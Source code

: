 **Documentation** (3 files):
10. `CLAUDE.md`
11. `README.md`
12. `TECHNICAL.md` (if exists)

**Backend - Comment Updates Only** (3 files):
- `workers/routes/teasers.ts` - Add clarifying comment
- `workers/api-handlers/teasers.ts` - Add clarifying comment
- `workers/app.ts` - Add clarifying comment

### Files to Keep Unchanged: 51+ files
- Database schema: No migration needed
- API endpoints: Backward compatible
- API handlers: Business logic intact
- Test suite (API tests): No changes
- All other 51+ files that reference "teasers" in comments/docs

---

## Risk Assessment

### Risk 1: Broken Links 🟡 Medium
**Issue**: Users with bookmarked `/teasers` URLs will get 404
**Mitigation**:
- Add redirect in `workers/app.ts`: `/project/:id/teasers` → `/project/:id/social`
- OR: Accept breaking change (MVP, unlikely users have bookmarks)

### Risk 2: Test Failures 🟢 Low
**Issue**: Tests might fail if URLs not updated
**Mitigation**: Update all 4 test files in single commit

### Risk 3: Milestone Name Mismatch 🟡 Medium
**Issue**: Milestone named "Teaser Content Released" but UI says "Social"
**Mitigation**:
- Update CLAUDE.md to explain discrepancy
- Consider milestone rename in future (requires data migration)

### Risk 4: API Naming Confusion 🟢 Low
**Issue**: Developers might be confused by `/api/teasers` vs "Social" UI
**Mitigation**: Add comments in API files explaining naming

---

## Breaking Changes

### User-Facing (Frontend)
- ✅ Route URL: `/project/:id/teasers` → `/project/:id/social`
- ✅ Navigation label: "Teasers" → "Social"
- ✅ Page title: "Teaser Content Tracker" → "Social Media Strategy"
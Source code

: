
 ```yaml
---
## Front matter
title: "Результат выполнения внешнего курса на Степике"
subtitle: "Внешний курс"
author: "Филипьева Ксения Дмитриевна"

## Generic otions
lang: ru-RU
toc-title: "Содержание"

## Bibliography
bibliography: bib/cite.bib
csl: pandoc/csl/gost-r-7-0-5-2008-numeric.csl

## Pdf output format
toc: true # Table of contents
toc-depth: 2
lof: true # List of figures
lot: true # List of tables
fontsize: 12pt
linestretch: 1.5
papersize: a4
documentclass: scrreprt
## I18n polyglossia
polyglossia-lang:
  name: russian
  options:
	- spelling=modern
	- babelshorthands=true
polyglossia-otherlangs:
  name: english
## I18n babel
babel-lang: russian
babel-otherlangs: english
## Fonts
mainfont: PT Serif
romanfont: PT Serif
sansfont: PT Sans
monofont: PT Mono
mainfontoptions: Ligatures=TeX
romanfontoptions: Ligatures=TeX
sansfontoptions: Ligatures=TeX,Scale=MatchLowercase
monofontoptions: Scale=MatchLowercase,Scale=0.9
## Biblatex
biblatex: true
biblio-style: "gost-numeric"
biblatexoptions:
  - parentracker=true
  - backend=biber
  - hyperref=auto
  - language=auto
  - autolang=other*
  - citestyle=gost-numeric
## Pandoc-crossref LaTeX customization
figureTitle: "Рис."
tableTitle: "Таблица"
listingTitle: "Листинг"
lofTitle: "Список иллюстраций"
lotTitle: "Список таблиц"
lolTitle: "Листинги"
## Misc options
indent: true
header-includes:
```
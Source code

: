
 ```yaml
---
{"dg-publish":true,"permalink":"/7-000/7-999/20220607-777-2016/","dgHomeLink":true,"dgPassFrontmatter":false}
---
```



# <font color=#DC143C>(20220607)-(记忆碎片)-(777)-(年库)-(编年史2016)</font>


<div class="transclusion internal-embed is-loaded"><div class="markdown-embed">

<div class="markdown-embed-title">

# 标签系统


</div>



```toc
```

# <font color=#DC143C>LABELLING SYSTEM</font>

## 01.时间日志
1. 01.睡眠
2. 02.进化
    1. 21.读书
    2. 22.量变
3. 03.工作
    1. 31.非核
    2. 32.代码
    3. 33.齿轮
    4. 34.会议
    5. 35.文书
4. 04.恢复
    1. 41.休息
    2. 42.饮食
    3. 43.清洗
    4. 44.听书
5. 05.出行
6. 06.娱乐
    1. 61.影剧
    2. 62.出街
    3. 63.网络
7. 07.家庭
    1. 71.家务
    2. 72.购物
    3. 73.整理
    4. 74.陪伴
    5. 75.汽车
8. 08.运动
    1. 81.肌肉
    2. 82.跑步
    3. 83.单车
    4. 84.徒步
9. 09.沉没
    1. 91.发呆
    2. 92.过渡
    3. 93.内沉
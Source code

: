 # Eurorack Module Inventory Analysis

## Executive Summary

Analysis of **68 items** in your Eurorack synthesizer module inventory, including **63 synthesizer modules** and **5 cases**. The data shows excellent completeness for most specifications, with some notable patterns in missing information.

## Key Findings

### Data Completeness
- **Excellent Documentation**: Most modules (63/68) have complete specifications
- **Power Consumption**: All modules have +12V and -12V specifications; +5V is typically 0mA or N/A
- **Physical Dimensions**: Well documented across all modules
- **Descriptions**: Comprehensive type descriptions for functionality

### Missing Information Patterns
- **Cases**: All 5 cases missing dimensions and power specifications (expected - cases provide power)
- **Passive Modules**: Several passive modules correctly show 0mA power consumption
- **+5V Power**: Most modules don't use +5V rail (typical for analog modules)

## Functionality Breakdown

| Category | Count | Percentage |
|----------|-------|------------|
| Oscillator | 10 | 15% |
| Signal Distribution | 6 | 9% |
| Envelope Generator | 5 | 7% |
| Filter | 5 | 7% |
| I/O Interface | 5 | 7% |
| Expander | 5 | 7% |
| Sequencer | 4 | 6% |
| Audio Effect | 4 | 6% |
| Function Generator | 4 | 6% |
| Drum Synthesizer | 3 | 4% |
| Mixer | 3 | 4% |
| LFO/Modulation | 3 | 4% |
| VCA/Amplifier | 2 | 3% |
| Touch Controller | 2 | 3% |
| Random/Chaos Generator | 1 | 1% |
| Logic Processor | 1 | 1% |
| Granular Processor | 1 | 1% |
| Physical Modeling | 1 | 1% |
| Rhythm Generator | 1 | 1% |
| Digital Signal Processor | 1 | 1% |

* * * * *

Reproduce the listing above word for word.

- Result:
Source code

: **Documentation** (3 files):
10. `CLAUDE.md`
11. `README.md`
12. `TECHNICAL.md` (if exists)

**Backend - Comment Updates Only** (3 files):
- `workers/routes/teasers.ts` - Add clarifying comment
- `workers/api-handlers/teasers.ts` - Add clarifying comment
- `workers/app.ts` - Add clarifying comment

### Files to Keep Unchanged: 51+ files
- Database schema: No migration needed
- API endpoints: Backward compatible
- API handlers: Business logic intact
- Test suite (API tests): No changes
- All other 51+ files that reference "teasers" in comments/docs

---

## Risk Assessment

### Risk 1: Broken Links 🟡 Medium
**Issue**: Users with bookmarked `/teasers` URLs will get 404
**Mitigation**:
- Add redirect in `workers/app.ts`: `/project/:id/teasers` → `/project/:id/social`
- OR: Accept breaking change (MVP, unlikely users have bookmarks)

### Risk 2: Test Failures 🟢 Low
**Issue**: Tests might fail if URLs not updated
**Mitigation**: Update all 4 test files in single commit

### Risk 3: Milestone Name Mismatch 🟡 Medium
**Issue**: Milestone named "Teaser Content Released" but UI says "Social"
**Mitigation**:
- Update CLAUDE.md to explain discrepancy
- Consider milestone rename in future (requires data migration)

### Risk 4: API Naming Confusion 🟢 Low
**Issue**: Developers might be confused by `/api/teasers` vs "Social" UI
**Mitigation**: Add comments in API files explaining naming

---

## Breaking Changes

### User-Facing (Frontend)
- ✅ Route URL: `/project/:id/teasers` → `/project/:id/social`
- ✅ Navigation label: "Teasers" → "Social"
- ✅ Page title: "Teaser Content Tracker" → "Social Media Strategy"
Source code

:
 ```yaml
---
## Front matter
title: "Результат выполнения внешнего курса на Степике"
subtitle: "Внешний курс"
author: "Филипьева Ксения Дмитриевна"

## Generic otions
lang: ru-RU
toc-title: "Содержание"

## Bibliography
bibliography: bib/cite.bib
csl: pandoc/csl/gost-r-7-0-5-2008-numeric.csl

## Pdf output format
toc: true # Table of contents
toc-depth: 2
lof: true # List of figures
lot: true # List of tables
fontsize: 12pt
linestretch: 1.5
papersize: a4
documentclass: scrreprt
## I18n polyglossia
polyglossia-lang:
  name: russian
  options:
	- spelling=modern
	- babelshorthands=true
polyglossia-otherlangs:
  name: english
## I18n babel
babel-lang: russian
babel-otherlangs: english
## Fonts
mainfont: PT Serif
romanfont: PT Serif
sansfont: PT Sans
monofont: PT Mono
mainfontoptions: Ligatures=TeX
romanfontoptions: Ligatures=TeX
sansfontoptions: Ligatures=TeX,Scale=MatchLowercase
monofontoptions: Scale=MatchLowercase,Scale=0.9
## Biblatex
biblatex: true
biblio-style: "gost-numeric"
biblatexoptions:
  - parentracker=true
  - backend=biber
  - hyperref=auto
  - language=auto
  - autolang=other*
  - citestyle=gost-numeric
## Pandoc-crossref LaTeX customization
figureTitle: "Рис."
tableTitle: "Таблица"
listingTitle: "Листинг"
lofTitle: "Список иллюстраций"
lotTitle: "Список таблиц"
lolTitle: "Листинги"
## Misc options
indent: true
header-includes:
```
Source code

:
 ```yaml
---
{"dg-publish":true,"permalink":"/7-000/7-999/20220607-777-2016/","dgHomeLink":true,"dgPassFrontmatter":false}
---
```



# <font color=#DC143C>(20220607)-(记忆碎片)-(777)-(年库)-(编年史2016)</font>


<div class="transclusion internal-embed is-loaded"><div class="markdown-embed">

<div class="markdown-embed-title">

# 标签系统


</div>



```toc
```

# <font color=#DC143C>LABELLING SYSTEM</font>

## 01.时间日志
1. 01.睡眠
2. 02.进化
    1. 21.读书
    2. 22.量变
3. 03.工作
    1. 31.非核
    2. 32.代码
    3. 33.齿轮
    4. 34.会议
    5. 35.文书
4. 04.恢复
    1. 41.休息
    2. 42.饮食
    3. 43.清洗
    4. 44.听书
5. 05.出行
6. 06.娱乐
    1. 61.影剧
    2. 62.出街
    3. 63.网络
7. 07.家庭
    1. 71.家务
    2. 72.购物
    3. 73.整理
    4. 74.陪伴
    5. 75.汽车
8. 08.运动
    1. 81.肌肉
    2. 82.跑步
    3. 83.单车
    4. 84.徒步
9. 09.沉没
    1. 91.发呆
    2. 92.过渡
    3. 93.内沉
Source code

: # Eurorack Module Inventory Analysis

## Executive Summary

Analysis of **68 items** in your Eurorack synthesizer module inventory, including **63 synthesizer modules** and **5 cases**. The data shows excellent completeness for most specifications, with some notable patterns in missing information.

## Key Findings

### Data Completeness
- **Excellent Documentation**: Most modules (63/68) have complete specifications
- **Power Consumption**: All modules have +12V and -12V specifications; +5V is typically 0mA or N/A
- **Physical Dimensions**: Well documented across all modules
- **Descriptions**: Comprehensive type descriptions for functionality

### Missing Information Patterns
- **Cases**: All 5 cases missing dimensions and power specifications (expected - cases provide power)
- **Passive Modules**: Several passive modules correctly show 0mA power consumption
- **+5V Power**: Most modules don't use +5V rail (typical for analog modules)

## Functionality Breakdown

| Category | Count | Percentage |
|----------|-------|------------|
| Oscillator | 10 | 15% |
| Signal Distribution | 6 | 9% |
| Envelope Generator | 5 | 7% |
| Filter | 5 | 7% |
| I/O Interface | 5 | 7% |
| Expander | 5 | 7% |
| Sequencer | 4 | 6% |
| Audio Effect | 4 | 6% |
| Function Generator | 4 | 6% |
| Drum Synthesizer | 3 | 4% |
| Mixer | 3 | 4% |
| LFO/Modulation | 3 | 4% |
| VCA/Amplifier | 2 | 3% |
| Touch Controller | 2 | 3% |
| Random/Chaos Generator | 1 | 1% |
| Logic Processor | 1 | 1% |
| Granular Processor | 1 | 1% |
| Physical Modeling | 1 | 1% |
| Rhythm Generator | 1 | 1% |
| Digital Signal Processor | 1 | 1% |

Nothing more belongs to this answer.